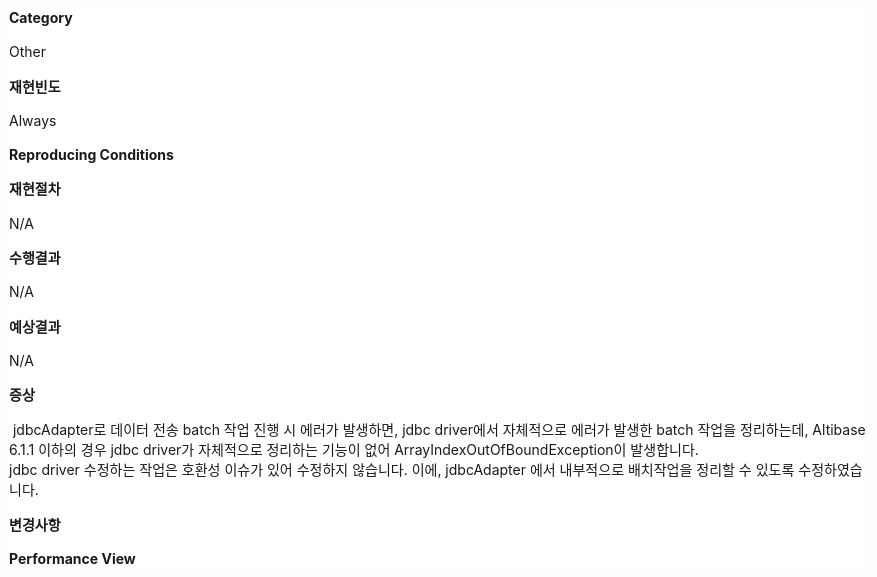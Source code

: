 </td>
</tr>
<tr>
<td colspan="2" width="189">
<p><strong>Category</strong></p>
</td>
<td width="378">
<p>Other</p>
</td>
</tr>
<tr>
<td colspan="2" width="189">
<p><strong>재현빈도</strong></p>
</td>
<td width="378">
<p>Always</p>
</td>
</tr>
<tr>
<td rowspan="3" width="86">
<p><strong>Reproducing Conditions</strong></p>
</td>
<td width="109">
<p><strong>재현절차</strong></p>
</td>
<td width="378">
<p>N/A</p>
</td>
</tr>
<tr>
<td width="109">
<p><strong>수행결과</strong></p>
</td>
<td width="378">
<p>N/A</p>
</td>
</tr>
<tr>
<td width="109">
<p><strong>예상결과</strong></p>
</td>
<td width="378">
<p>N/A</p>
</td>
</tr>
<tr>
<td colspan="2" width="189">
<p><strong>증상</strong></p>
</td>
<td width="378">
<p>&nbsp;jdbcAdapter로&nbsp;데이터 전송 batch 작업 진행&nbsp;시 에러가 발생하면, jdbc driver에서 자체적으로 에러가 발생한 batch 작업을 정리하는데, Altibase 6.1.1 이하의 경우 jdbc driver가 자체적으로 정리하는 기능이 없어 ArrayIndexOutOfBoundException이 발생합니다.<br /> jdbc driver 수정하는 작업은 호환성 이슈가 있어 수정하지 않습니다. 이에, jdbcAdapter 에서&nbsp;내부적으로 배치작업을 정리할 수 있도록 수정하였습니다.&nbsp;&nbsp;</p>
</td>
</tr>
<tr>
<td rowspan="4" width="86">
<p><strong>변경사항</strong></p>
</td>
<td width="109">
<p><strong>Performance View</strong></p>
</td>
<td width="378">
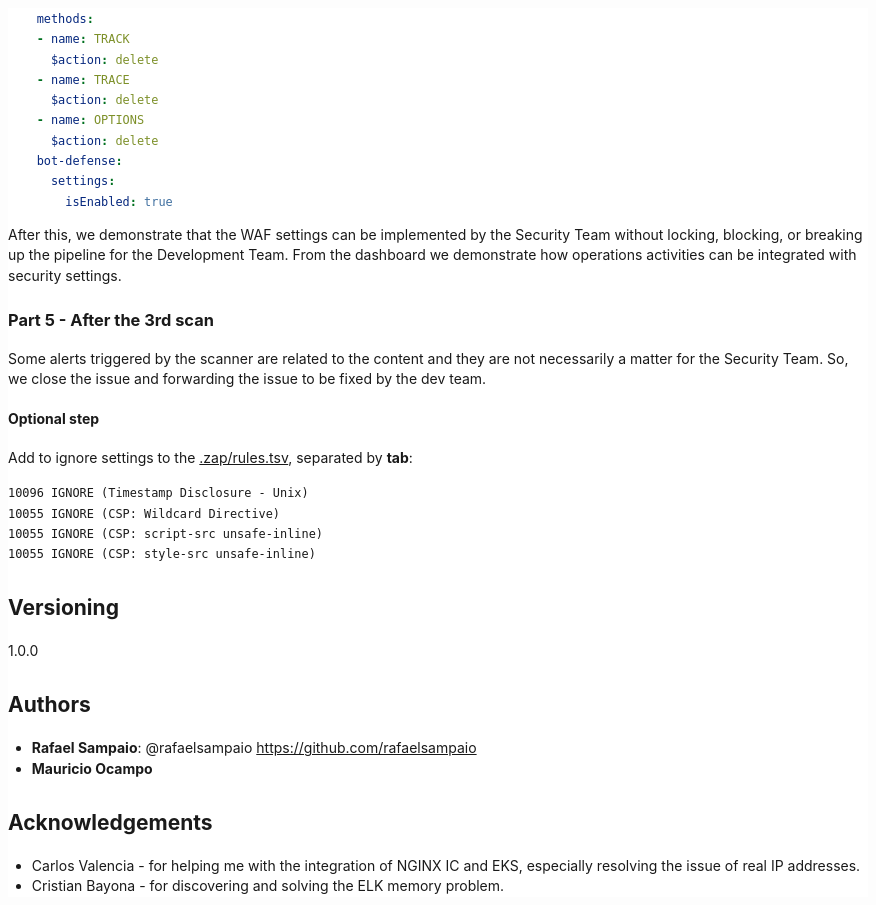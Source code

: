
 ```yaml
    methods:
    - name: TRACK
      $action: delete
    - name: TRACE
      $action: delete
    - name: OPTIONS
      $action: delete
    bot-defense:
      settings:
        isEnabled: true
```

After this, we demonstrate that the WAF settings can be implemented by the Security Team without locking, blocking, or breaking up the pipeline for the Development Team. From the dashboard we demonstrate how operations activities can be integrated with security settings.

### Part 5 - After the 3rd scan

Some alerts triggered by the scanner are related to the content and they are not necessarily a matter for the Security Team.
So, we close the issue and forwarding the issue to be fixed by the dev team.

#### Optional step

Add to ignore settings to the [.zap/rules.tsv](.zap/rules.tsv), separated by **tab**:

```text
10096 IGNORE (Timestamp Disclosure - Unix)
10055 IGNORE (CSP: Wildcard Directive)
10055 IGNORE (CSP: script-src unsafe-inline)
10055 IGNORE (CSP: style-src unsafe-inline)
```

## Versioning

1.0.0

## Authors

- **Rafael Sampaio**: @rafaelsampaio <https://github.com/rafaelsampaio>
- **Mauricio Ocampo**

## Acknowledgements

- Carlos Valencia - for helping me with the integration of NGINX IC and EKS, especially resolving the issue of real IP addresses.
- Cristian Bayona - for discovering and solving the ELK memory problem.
____________
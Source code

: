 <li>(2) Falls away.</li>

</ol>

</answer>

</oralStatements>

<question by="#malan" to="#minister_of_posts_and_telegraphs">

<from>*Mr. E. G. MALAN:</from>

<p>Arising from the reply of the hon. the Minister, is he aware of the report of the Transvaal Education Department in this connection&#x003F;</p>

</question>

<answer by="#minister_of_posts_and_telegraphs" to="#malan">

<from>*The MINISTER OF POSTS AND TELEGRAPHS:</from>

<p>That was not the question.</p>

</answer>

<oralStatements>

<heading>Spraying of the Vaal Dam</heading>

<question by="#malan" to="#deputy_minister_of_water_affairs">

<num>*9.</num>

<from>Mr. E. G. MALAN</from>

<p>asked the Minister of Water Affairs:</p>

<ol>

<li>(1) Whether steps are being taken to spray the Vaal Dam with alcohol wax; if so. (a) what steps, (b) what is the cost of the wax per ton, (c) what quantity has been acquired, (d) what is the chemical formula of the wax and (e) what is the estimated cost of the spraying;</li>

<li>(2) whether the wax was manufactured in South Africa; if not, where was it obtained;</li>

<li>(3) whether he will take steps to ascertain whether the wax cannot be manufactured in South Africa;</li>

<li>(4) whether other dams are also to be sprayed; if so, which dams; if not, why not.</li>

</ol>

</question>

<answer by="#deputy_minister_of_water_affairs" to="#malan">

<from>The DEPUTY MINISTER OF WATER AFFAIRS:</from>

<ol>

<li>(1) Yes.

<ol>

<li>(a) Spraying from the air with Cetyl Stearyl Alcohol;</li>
____________
* [WORK ITEM]: Reproduce every line above that contains the string "steps".

* [YOUR SOLUTION]:
<li>(1) Whether steps are being taken to spray the Vaal Dam with alcohol wax; if so. (a) what steps, (b) what is the cost of the wax per ton, (c) what quantity has been acquired, (d) what is the chemical formula of the wax and (e) what is the estimated cost of the spraying;</li>
<li>(3) whether he will take steps to ascertain whether the wax cannot be manufactured in South Africa;</li>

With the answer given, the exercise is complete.